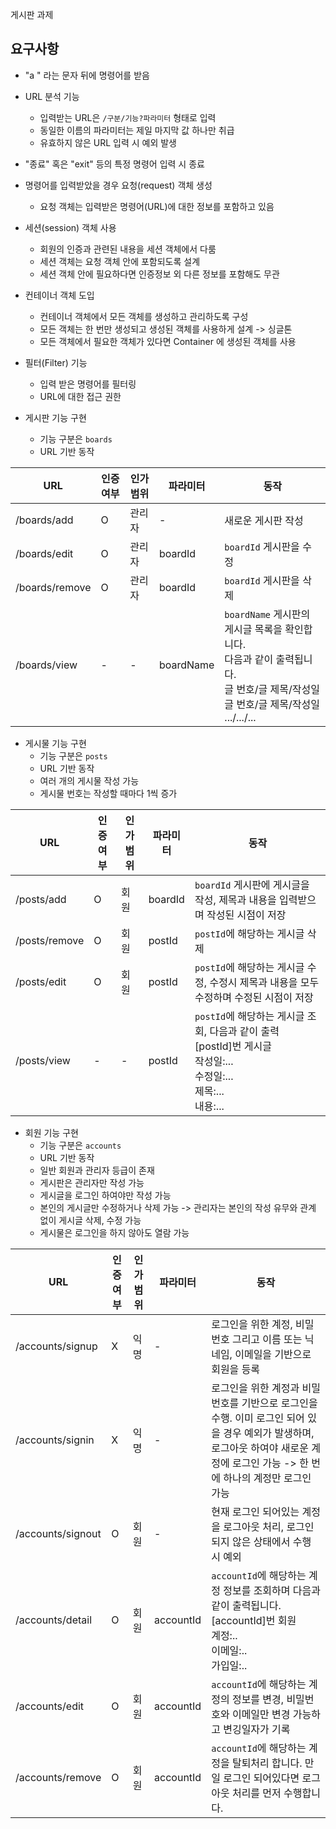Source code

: 게시판 과제

## 요구사항
- "a " 라는 문자 뒤에 명령어를 받음
- URL 분석 기능
  - 입력받는 URL은 `/구분/기능?파라미터` 형태로 입력
  - 동일한 이름의 파라미터는 제일 마지막 값 하나만 취급
  - 유효하지 않은 URL 입력 시 예외 발생
- "종료" 혹은 "exit" 등의 특정 명령어 입력 시 종료
- 명령어를 입력받았을 경우 요청(request) 객체 생성
  - 요청 객체는 입력받은 명령어(URL)에 대한 정보를 포함하고 있음
- 세션(session) 객체 사용
  - 회원의 인증과 관련된 내용을 세션 객체에서 다룸
  - 세션 객체는 요청 객체 안에 포함되도록 설계
  - 세션 객체 안에 필요하다면 인증정보 외 다른 정보를 포함해도 무관
- 컨테이너 객체 도입
  - 컨테이너 객체에서 모든 객체를 생성하고 관리하도록 구성
  - 모든 객체는 한 번만 생성되고 생성된 객체를 사용하게 설계 -> 싱글톤
  - 모든 객체에서 필요한 객체가 있다면 Container 에 생성된 객체를 사용
- 필터(Filter) 기능 
  - 입력 받은 명령어를 필터링
  - URL에 대한 접근 권한


- 게시판 기능 구현
  - 기능 구분은 `boards`
  - URL 기반 동작

| URL            | 인증 여부 | 인가 범위 | 파라미터      | 동작                                                                                                    |
|----------------|-------|-------|-----------|-------------------------------------------------------------------------------------------------------|
| /boards/add    | O     | 관리자   | -         | 새로운 게시판 작성                                                                                            |
| /boards/edit   | O     | 관리자   | boardId   | `boardId` 게시판을 수정                                                                                     |
| /boards/remove | O     | 관리자   | boardId   | `boardId` 게시판을 삭제                                                                                     |
| /boards/view   | -     | -     | boardName | `boardName` 게시판의 게시글 목록을 확인합니다.<br/>다음과 같이 출력됩니다.<br/>글 번호/글 제목/작성일<br/>글 번호/글 제목/작성일<br/>.../.../... |

- 게시물 기능 구현
  - 기능 구분은 `posts`
  - URL 기반 동작
  - 여러 개의 게시물 작성 가능
  - 게시물 번호는 작성할 때마다 1씩 증가

| URL           | 인증 여부 | 인가 범위 | 파라미터    | 동작                                                                                               |
|---------------|-------|-------|---------|--------------------------------------------------------------------------------------------------|
| /posts/add    | O     | 회원    | boardId | `boardId` 게시판에 게시글을 작성, 제목과 내용을 입력받으며 작성된 시점이 저장                                                 |
| /posts/remove | O     | 회원    | postId  | `postId`에 해당하는 게시글 삭제                                                                            |
| /posts/edit   | O     | 회원    | postId  | `postId`에 해당하는 게시글 수정, 수정시 제목과 내용을 모두 수정하며 수정된 시점이 저장                                            |
| /posts/view   | -     | -     | postId  | `postId`에 해당하는 게시글 조회, 다음과 같이 출력<br/>[postId]번 게시글<br/>작성일:...<br/>수정일:...<br/>제목:...<br/>내용:... |


- 회원 기능 구현
  - 기능 구분은 `accounts`
  - URL 기반 동작
  - 일반 회원과 관리자 등급이 존재
  - 게시판은 관리자만 작성 가능
  - 게시글을 로그인 하여야만 작성 가능
  - 본인의 게시글만 수정하거나 삭제 가능 -> 관리자는 본인의 작성 유무와 관계 없이 게시글 삭제, 수정 가능
  - 게시물은 로그인을 하지 않아도 열람 가능

| URL               | 인증 여부 | 인가 범위 | 파라미터      | 동작                                                                                                       |
|-------------------|-------|-------|-----------|----------------------------------------------------------------------------------------------------------|
| /accounts/signup  | X     | 익명    | -         | 로그인을 위한 계정, 비밀번호 그리고 이름 또는 닉네임, 이메일을 기반으로 회원을 등록                                                         |
| /accounts/signin  | X     | 익명    | -         | 로그인을 위한 계정과 비밀번호를 기반으로 로그인을 수행. 이미 로그인 되어 있을 경우 예외가 발생하며, 로그아웃 하여야 새로운 계정에 로그인 가능 -> 한 번에 하나의 계정만 로그인 가능 |
| /accounts/signout | O     | 회원    | -         | 현재 로그인 되어있는 계정을 로그아웃 처리, 로그인 되지 않은 상태에서 수행 시 예외                                                          |
| /accounts/detail  | O     | 회원    | accountId | `accountId`에 해당하는 계정 정보를 조회하며 다음과 같이 출력됩니다.<br/>[accountId]번 회원<br/>계정:..<br/>이메일:..<br/>가입일:..<br/>     |
| /accounts/edit    | O     | 회원    | accountId | `accountId`에 해당하는 계정의 정보를 변경, 비밀번호와 이메일만 변경 가능하고 변깅일자가 기록                                                |
| /accounts/remove  | O     | 회원    | accountId | `accountId`에 해당하는 계정을 탈퇴처리 합니다. 만일 로그인 되어있다면 로그아웃 처리를 먼저 수행합니다.                                          |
━━━━━━━━━━━━━━━━━━━━
[Your goal] Please repeat, with no pictures, each line from the start of the records above through the line with "- 컨테이너 객체에서 모든 객체를 생성하고 관리하도록 구성", inclusive, and only those.

[Written answer]
Source code

: 게시판 과제

## 요구사항
- "a " 라는 문자 뒤에 명령어를 받음
- URL 분석 기능
  - 입력받는 URL은 `/구분/기능?파라미터` 형태로 입력
  - 동일한 이름의 파라미터는 제일 마지막 값 하나만 취급
  - 유효하지 않은 URL 입력 시 예외 발생
- "종료" 혹은 "exit" 등의 특정 명령어 입력 시 종료
- 명령어를 입력받았을 경우 요청(request) 객체 생성
  - 요청 객체는 입력받은 명령어(URL)에 대한 정보를 포함하고 있음
- 세션(session) 객체 사용
  - 회원의 인증과 관련된 내용을 세션 객체에서 다룸
  - 세션 객체는 요청 객체 안에 포함되도록 설계
  - 세션 객체 안에 필요하다면 인증정보 외 다른 정보를 포함해도 무관
- 컨테이너 객체 도입
  - 컨테이너 객체에서 모든 객체를 생성하고 관리하도록 구성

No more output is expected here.